[Material for the task]
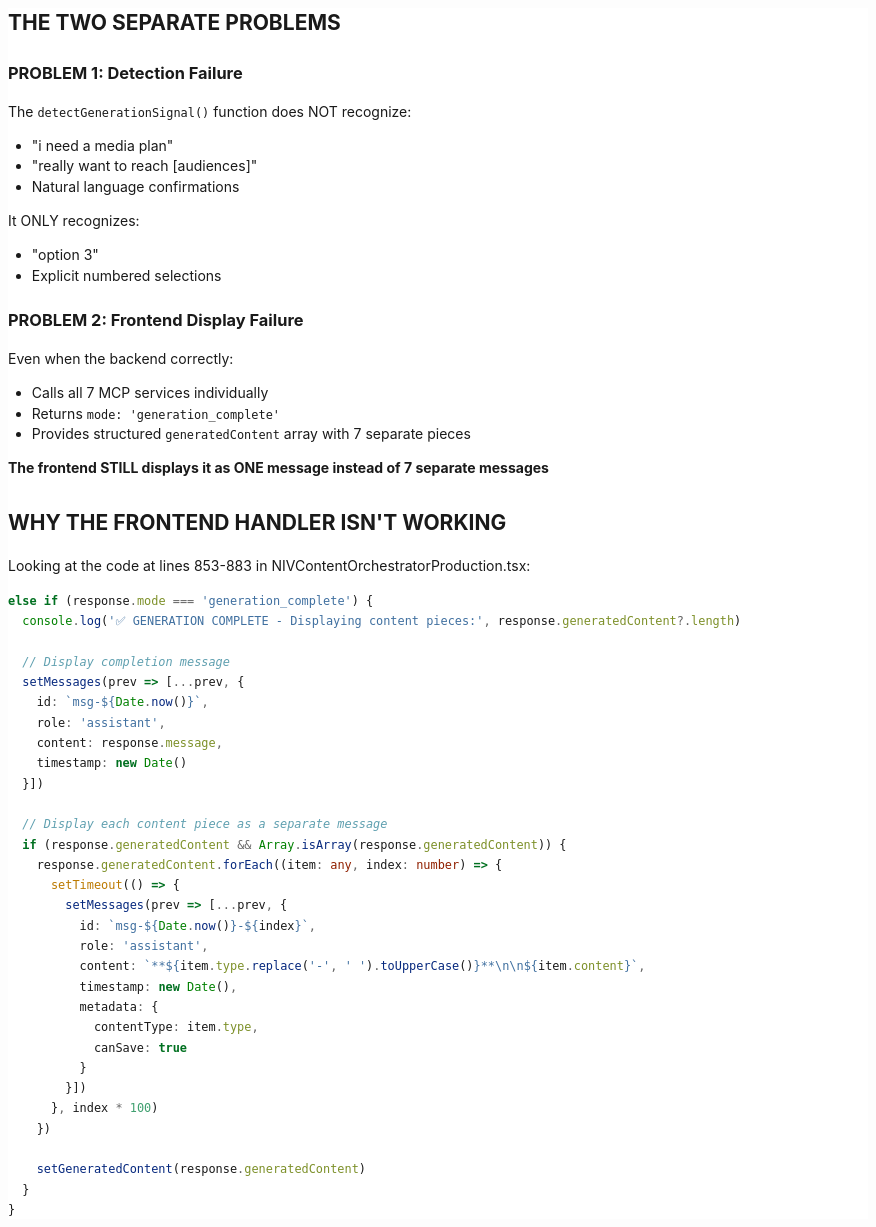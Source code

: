 ## THE TWO SEPARATE PROBLEMS

### PROBLEM 1: Detection Failure
The `detectGenerationSignal()` function does NOT recognize:
- "i need a media plan"
- "really want to reach [audiences]"
- Natural language confirmations

It ONLY recognizes:
- "option 3"
- Explicit numbered selections

### PROBLEM 2: Frontend Display Failure
Even when the backend correctly:
- Calls all 7 MCP services individually
- Returns `mode: 'generation_complete'`
- Provides structured `generatedContent` array with 7 separate pieces

**The frontend STILL displays it as ONE message instead of 7 separate messages**

## WHY THE FRONTEND HANDLER ISN'T WORKING

Looking at the code at lines 853-883 in NIVContentOrchestratorProduction.tsx:

```typescript
else if (response.mode === 'generation_complete') {
  console.log('✅ GENERATION COMPLETE - Displaying content pieces:', response.generatedContent?.length)

  // Display completion message
  setMessages(prev => [...prev, {
    id: `msg-${Date.now()}`,
    role: 'assistant',
    content: response.message,
    timestamp: new Date()
  }])

  // Display each content piece as a separate message
  if (response.generatedContent && Array.isArray(response.generatedContent)) {
    response.generatedContent.forEach((item: any, index: number) => {
      setTimeout(() => {
        setMessages(prev => [...prev, {
          id: `msg-${Date.now()}-${index}`,
          role: 'assistant',
          content: `**${item.type.replace('-', ' ').toUpperCase()}**\n\n${item.content}`,
          timestamp: new Date(),
          metadata: {
            contentType: item.type,
            canSave: true
          }
        }])
      }, index * 100)
    })

    setGeneratedContent(response.generatedContent)
  }
}
```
[/Material for the task]
__Exercise prompt__
Work out how many lines above contain the word "Date". Give only the number.

__Solution__
4